---------- INFORMATION PROVIDED

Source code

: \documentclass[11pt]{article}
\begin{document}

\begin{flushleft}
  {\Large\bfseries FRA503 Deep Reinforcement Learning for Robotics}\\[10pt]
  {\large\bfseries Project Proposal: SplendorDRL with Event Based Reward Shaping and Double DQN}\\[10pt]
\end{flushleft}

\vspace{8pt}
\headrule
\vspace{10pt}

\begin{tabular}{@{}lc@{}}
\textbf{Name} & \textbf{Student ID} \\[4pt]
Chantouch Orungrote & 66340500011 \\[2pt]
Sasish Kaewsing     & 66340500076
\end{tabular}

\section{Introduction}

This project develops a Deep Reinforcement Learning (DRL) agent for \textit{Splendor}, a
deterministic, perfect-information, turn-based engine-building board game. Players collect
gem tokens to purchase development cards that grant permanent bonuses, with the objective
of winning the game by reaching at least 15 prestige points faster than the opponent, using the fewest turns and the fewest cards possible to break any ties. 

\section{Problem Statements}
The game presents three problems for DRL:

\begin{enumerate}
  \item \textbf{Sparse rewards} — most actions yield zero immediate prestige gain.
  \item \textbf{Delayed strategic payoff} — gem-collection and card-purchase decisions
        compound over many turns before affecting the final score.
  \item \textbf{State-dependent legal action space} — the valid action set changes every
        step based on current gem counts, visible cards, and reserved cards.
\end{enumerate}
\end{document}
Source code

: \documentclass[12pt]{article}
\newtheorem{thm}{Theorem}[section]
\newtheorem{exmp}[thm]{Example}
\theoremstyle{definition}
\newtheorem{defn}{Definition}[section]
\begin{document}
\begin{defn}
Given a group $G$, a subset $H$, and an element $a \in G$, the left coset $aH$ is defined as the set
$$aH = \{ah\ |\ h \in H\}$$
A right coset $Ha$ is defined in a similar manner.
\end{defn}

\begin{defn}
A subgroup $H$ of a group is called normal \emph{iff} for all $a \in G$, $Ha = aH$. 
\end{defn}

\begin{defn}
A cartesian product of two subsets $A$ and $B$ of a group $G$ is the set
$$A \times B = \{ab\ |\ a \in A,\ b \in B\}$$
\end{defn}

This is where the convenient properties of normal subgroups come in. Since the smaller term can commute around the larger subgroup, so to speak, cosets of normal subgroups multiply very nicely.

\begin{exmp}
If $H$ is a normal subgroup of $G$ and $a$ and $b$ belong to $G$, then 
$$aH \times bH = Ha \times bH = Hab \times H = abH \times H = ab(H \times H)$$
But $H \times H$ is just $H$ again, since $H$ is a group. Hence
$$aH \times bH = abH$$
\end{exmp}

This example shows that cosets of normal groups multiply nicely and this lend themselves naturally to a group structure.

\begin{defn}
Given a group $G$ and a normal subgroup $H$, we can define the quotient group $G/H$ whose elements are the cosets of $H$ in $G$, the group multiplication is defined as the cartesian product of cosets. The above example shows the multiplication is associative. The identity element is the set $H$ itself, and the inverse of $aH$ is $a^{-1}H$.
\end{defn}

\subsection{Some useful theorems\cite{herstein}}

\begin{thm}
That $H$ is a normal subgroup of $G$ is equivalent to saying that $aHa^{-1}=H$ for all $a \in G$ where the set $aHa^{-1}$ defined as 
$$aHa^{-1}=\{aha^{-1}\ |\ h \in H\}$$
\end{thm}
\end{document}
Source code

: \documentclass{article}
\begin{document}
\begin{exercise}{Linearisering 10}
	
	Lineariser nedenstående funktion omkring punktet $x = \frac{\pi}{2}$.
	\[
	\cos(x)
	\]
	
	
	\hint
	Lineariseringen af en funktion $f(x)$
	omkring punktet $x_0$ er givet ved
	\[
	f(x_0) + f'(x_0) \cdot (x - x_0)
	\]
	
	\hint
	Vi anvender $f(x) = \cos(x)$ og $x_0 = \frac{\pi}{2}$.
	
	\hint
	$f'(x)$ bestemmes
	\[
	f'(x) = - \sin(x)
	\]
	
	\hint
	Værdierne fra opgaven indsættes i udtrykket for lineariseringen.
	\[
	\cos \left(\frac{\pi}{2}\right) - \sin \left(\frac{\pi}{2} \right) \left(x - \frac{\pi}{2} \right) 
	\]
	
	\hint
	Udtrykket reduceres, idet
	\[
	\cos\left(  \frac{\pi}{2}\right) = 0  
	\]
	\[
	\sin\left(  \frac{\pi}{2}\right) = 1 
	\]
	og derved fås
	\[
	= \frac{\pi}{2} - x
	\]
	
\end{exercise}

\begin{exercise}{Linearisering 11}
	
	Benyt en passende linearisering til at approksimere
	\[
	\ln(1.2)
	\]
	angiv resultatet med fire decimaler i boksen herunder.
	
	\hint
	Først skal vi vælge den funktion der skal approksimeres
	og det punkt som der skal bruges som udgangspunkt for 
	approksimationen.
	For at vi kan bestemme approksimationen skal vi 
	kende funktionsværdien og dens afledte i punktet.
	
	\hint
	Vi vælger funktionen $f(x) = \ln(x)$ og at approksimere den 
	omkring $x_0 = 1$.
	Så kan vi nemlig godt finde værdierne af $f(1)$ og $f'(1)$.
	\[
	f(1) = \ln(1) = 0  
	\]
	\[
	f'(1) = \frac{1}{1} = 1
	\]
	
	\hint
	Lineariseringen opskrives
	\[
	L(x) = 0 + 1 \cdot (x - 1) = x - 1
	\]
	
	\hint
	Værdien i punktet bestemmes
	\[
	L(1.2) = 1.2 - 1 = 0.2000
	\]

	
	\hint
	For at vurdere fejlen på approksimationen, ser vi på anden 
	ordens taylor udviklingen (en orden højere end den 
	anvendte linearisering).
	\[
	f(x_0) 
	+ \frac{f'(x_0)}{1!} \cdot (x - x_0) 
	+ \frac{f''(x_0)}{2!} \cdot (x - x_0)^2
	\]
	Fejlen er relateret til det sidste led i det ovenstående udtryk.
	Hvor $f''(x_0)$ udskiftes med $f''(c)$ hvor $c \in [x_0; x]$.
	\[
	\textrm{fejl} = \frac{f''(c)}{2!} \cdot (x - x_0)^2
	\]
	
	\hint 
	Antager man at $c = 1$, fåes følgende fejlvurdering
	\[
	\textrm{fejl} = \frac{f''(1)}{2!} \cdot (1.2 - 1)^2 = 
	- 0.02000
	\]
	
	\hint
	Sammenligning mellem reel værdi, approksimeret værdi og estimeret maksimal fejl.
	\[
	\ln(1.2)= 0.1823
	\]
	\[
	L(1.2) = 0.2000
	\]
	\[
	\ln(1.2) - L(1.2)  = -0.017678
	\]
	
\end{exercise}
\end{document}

--------------------

◆ WORK ITEM
Look through the lines above for "omkring". Say how many have it, and give no other words.

◆ EXERCISE OUTPUT
3